Search the records for lines with the word "Data" and copy each match.

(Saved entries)
┏━━

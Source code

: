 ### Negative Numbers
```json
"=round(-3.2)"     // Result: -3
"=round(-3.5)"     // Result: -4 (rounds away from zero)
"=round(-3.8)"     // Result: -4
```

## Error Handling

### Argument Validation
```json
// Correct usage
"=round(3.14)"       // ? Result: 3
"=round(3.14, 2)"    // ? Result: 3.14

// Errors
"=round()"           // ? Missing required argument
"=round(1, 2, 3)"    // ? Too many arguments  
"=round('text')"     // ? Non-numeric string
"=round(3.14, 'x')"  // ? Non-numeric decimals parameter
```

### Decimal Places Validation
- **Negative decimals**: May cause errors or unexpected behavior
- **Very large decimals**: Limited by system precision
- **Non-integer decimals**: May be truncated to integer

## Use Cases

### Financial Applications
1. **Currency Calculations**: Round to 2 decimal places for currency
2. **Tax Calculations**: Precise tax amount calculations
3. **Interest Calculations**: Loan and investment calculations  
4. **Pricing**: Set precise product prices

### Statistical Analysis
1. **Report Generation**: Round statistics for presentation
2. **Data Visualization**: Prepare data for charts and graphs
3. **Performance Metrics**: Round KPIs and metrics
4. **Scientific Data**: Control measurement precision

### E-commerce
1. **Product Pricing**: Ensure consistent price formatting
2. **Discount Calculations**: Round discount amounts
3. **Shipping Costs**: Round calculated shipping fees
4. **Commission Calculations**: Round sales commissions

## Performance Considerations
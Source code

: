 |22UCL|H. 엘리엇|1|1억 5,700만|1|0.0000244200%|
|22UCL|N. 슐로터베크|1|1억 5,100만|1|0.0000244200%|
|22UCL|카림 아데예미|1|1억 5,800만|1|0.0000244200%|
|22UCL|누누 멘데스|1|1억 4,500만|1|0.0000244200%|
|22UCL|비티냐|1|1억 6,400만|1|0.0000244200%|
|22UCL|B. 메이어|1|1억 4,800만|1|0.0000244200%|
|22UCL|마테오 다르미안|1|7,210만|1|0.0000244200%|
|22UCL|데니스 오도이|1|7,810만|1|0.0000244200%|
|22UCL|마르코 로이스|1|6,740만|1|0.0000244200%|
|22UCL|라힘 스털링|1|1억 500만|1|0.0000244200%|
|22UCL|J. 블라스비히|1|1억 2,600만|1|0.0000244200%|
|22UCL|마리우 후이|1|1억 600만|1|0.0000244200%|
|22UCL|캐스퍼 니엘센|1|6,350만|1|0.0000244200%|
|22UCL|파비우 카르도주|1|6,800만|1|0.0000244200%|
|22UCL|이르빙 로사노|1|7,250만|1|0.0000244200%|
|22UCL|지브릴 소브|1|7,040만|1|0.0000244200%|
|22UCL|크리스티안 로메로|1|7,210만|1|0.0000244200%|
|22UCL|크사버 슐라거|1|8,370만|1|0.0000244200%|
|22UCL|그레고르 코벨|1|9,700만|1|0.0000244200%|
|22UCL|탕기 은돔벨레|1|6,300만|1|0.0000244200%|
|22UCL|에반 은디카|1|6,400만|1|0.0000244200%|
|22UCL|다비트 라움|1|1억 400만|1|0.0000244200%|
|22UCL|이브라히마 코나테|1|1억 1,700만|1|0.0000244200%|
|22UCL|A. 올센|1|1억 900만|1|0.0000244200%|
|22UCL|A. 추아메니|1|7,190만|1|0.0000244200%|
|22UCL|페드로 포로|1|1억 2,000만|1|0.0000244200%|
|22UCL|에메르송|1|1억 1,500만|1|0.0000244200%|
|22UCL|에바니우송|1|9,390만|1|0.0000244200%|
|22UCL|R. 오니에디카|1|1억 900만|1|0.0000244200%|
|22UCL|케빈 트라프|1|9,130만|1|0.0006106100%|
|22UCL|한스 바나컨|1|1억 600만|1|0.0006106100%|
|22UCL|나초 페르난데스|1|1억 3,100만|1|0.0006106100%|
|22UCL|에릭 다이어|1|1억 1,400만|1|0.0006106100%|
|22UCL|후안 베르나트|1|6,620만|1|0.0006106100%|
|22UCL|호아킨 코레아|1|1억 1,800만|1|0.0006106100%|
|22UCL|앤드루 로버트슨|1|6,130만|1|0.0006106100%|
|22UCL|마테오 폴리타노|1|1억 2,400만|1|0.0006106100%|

┗━━

◆ Solution for this exercise ◆
2. **Data Visualization**: Prepare data for charts and graphs
4. **Scientific Data**: Control measurement precision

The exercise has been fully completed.